Because it takes 10 to 15 years to get a product ready for commercial release, the regulator said it was unlikely a new entrant could constrain the enlarged entity.
The commission said it's also assessing whether imported turf seeds are a viable competitor to the combined business.
DLF cited its research capability as making it a strong potential suitor of the New Zealand firm in its application for clearance of the deal. It said that scientific focus made it a better buyer than rival bidders because it was in a stronger position to take advantage of opportunities in genomic selection and endophyte technology.
Wrightson shareholders overwhelmingly backed the sale of the seeds division, of which $292 million is set to be returned to investors through a share buyback if it goes ahead.
The deal was judged fair to minority shareholders, although the New Zealand Shareholders' Association opposed it saying the short-term gain for investors was offset by the remaining business being half the size of, and inferior to, the seeds unit.
Wrightson has retained First NZ Capital to review options for the remaining businesses, capital requirements and shareholding structure.

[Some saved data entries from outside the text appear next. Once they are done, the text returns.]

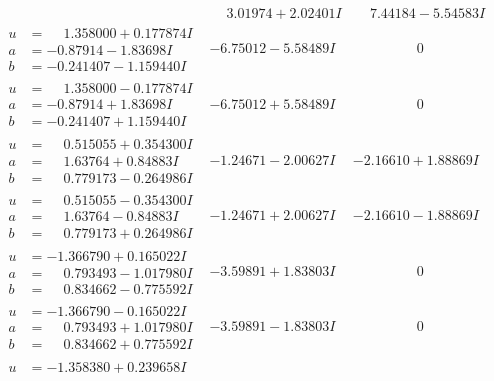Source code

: \documentclass[1p]{elsarticle_modified}
\theoremstyle{definition}
\begin{document}
$$\begin{array}{c|c|c}
 & \phantom{-}3.01974 + 2.02401 I & \phantom{-}7.44184 - 5.54583 I \\ \hline\begin{aligned}
u &= \phantom{-}1.358000 + 0.177874 I \\
a &= -0.87914 - 1.83698 I \\
b &= -0.241407 - 1.159440 I\end{aligned}
 & -6.75012 - 5.58489 I & \phantom{-0.000000 } 0 \\ \hline\begin{aligned}
u &= \phantom{-}1.358000 - 0.177874 I \\
a &= -0.87914 + 1.83698 I \\
b &= -0.241407 + 1.159440 I\end{aligned}
 & -6.75012 + 5.58489 I & \phantom{-0.000000 } 0 \\ \hline\begin{aligned}
u &= \phantom{-}0.515055 + 0.354300 I \\
a &= \phantom{-}1.63764 + 0.84883 I \\
b &= \phantom{-}0.779173 - 0.264986 I\end{aligned}
 & -1.24671 - 2.00627 I & -2.16610 + 1.88869 I \\ \hline\begin{aligned}
u &= \phantom{-}0.515055 - 0.354300 I \\
a &= \phantom{-}1.63764 - 0.84883 I \\
b &= \phantom{-}0.779173 + 0.264986 I\end{aligned}
 & -1.24671 + 2.00627 I & -2.16610 - 1.88869 I \\ \hline\begin{aligned}
u &= -1.366790 + 0.165022 I \\
a &= \phantom{-}0.793493 - 1.017980 I \\
b &= \phantom{-}0.834662 - 0.775592 I\end{aligned}
 & -3.59891 + 1.83803 I & \phantom{-0.000000 } 0 \\ \hline\begin{aligned}
u &= -1.366790 - 0.165022 I \\
a &= \phantom{-}0.793493 + 1.017980 I \\
b &= \phantom{-}0.834662 + 0.775592 I\end{aligned}
 & -3.59891 - 1.83803 I & \phantom{-0.000000 } 0 \\ \hline\begin{aligned}
u &= -1.358380 + 0.239658 I \\

\end{aligned}
\end{array}$$
\end{document}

The firm's cornerstone shareholder Agria Corp owns 50.2 percent of the rural services firm. That stake became problematic when the Overseas Investment Office said it was reviewing the company's 'good character' status due to an ongoing probe by the US Securities and Exchange Commission over the accuracy of disclosures and accusations of share price manipulation.
Agria's principal Alan Lai stepped down as chair of Wrightson ahead of the Oct. 30 annual meeting, with Joo Hai Lee appointed as interim chair.
Wrightson shares were unchanged at 57 cents.